Here $V$ is an open subset of $Y$, so that its preimage is open in $X$ by the continuity of $f$.
This construction recovers the skyscraper sheaf $S_x$ mentioned above:

$$S_x = i_* (S)$$

where $i: \{x\} \to X$ is the inclusion, and $S$ is regarded as a sheaf on the singleton by $S(\{*\})=S, S(\emptyset) = \emptyset$.

For a map between locally compact spaces, the direct image with compact support is a subsheaf of the direct image. By definition, $(f_! \mathcal F)(V)$ consists of those $s \in \mathcal F(f^{-1}(V))$ whose support is mapped properly. If $f$ is proper itself, then $f_! \mathcal F = f_* \mathcal F$, but in general they disagree.

====Inverse image====
The pullback or inverse image goes the other way: it produces a sheaf on $X$, denoted $f^{-1} \mathcal G$ out of a sheaf $\mathcal G$ on $Y$. If $f$ is the inclusion of an open subset, then the inverse image is just a restriction, i.e., it is given by $(f^{-1} \mathcal G)(U) = \mathcal G(U)$ for an open $U$ in $X$. A sheaf $\mathcal{F}$ (on some space $X$) is called locally constant if $X= \bigcup_{i \in I} U_i$ by some open subsets $U_i$ such that the restriction of $\mathcal F$ to all these open subsets is constant. On a wide range of topological spaces $X$, such sheaves are equivalent to representations of the fundamental group $\pi_1(X)$.
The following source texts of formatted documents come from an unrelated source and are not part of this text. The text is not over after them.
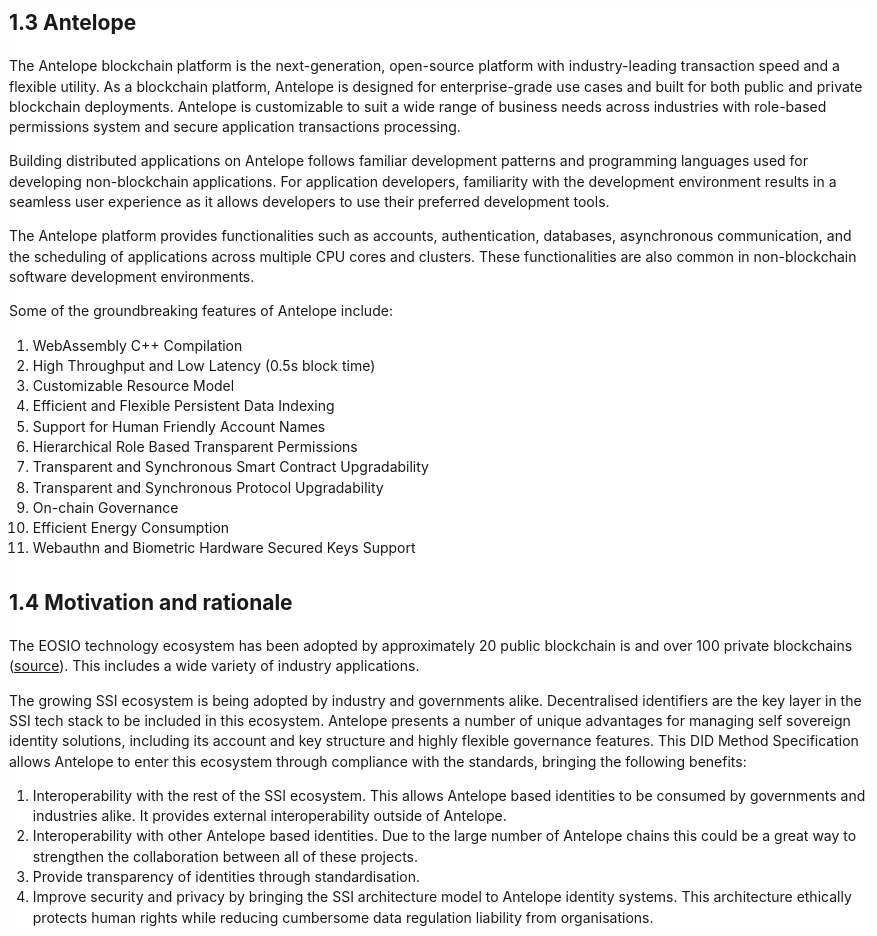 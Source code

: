 ## 1.3 Antelope

The Antelope blockchain platform is the next-generation, open-source platform with industry-leading transaction speed and a flexible utility. As a blockchain platform, Antelope is designed for enterprise-grade use cases and built for both public and private blockchain deployments. Antelope is customizable to suit a wide range of business needs across industries with role-based permissions system and secure application transactions processing.

Building distributed applications on Antelope follows familiar development patterns and programming languages used for developing non-blockchain applications. For application developers, familiarity with the development environment results in a seamless user experience as it allows developers to use their preferred development tools.

The Antelope platform provides functionalities such as accounts, authentication, databases, asynchronous communication, and the scheduling of applications across multiple CPU cores and clusters. These functionalities are also common in non-blockchain software development environments.

Some of the groundbreaking features of Antelope include:

1. WebAssembly C++ Compilation
2. High Throughput and Low Latency (0.5s block time)
3. Customizable Resource Model
4. Efficient and Flexible Persistent Data Indexing
5. Support for Human Friendly Account Names
6. Hierarchical Role Based Transparent Permissions
7. Transparent and Synchronous Smart Contract Upgradability
8. Transparent and Synchronous Protocol Upgradability
9. On-chain Governance
10. Efficient Energy Consumption
11. Webauthn and Biometric Hardware Secured Keys Support

## 1.4 Motivation and rationale

The EOSIO technology ecosystem has been adopted by approximately 20 public blockchain is and over 100 private blockchains ([source](https://github.com/eosio-ecosystem/chains)). This includes a wide variety of industry applications.

The growing SSI ecosystem is being adopted by industry and governments alike. Decentralised identifiers are the key layer in the SSI tech stack to be included in this ecosystem. Antelope presents a number of unique advantages for managing self sovereign identity solutions, including its account and key structure and highly flexible governance features. This DID Method Specification allows Antelope to enter this ecosystem through compliance with the standards, bringing the following benefits:

1. Interoperability with the rest of the SSI ecosystem. This allows Antelope based identities to be consumed by governments and industries alike. It provides external interoperability outside of Antelope.
2. Interoperability with other Antelope based identities. Due to the large number of Antelope chains this could be a great way to strengthen the collaboration between all of these projects.
3. Provide transparency of identities through standardisation.
4. Improve security and privacy by bringing the SSI architecture model to Antelope identity systems. This architecture ethically protects human rights while reducing cumbersome data regulation liability from organisations.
For general maps $f$, the definition of $f^{-1} \mathcal G$ is more involved; it is detailed at inverse image functor. The stalk is an essential special case of the pullback in view of a natural identification, where $i$ is as above:

$$\mathcal G_x = i^{-1}\mathcal{G}(\{x\}).$$

More generally, stalks satisfy $(f^{-1} \mathcal G)_x = \mathcal G_{f(x)}$.

====Extension by zero====

For the inclusion $j : U \to X$ of an open subset, the extension by zero $j_! \mathcal F$ (pronounced "j lower shriek of F") of a sheaf $\mathcal F$ of abelian groups on $U$ is the sheafification of the presheaf defined by

$$V \mapsto \begin{cases}
\mathcal F(V) &\textrm{if}\ V \subseteq U \\
0 & \textrm{otherwise.}
\end{cases}$$

For a sheaf $\mathcal G$ on $X$, this construction is in a sense complementary to $i_*$, where $i : X \setminus U \to X$ is the inclusion of the complement of $U$:

$(j_! j^* \mathcal G)_x = \mathcal G_x$ for $x$ in $U$, and the stalk is zero otherwise, while

$(i_* i^* \mathcal G)_x = 0$ for $x$ in $U$, and equals $\mathcal G_x$ otherwise.

More generally, if $A \subset X$ is a locally closed subset, then there exists an open $U$ of $X$ containing $A$ such that $A$ is closed in $U$. Let $f : A \to U$ and $j : U \to X$ be the natural inclusions. Then the extension by zero of a sheaf $\mathcal F$ on $A$ is defined by $j_! f_* F$.

Due to its nice behavior on stalks, the extension by zero functor is useful for reducing sheaf-theoretic questions on $X$ to ones on the strata of a stratification, i.e., a decomposition of $X$ into smaller, locally closed subsets.

== Complements ==

===Sheaves in more general categories===
In addition to (pre-)sheaves as introduced above, where $\mathcal F(U)$ is merely a set, it is in many cases important to keep track of additional structure on these sections. For example, the sections of the sheaf of continuous functions naturally form a real vector space, and restriction is a linear map between these vector spaces.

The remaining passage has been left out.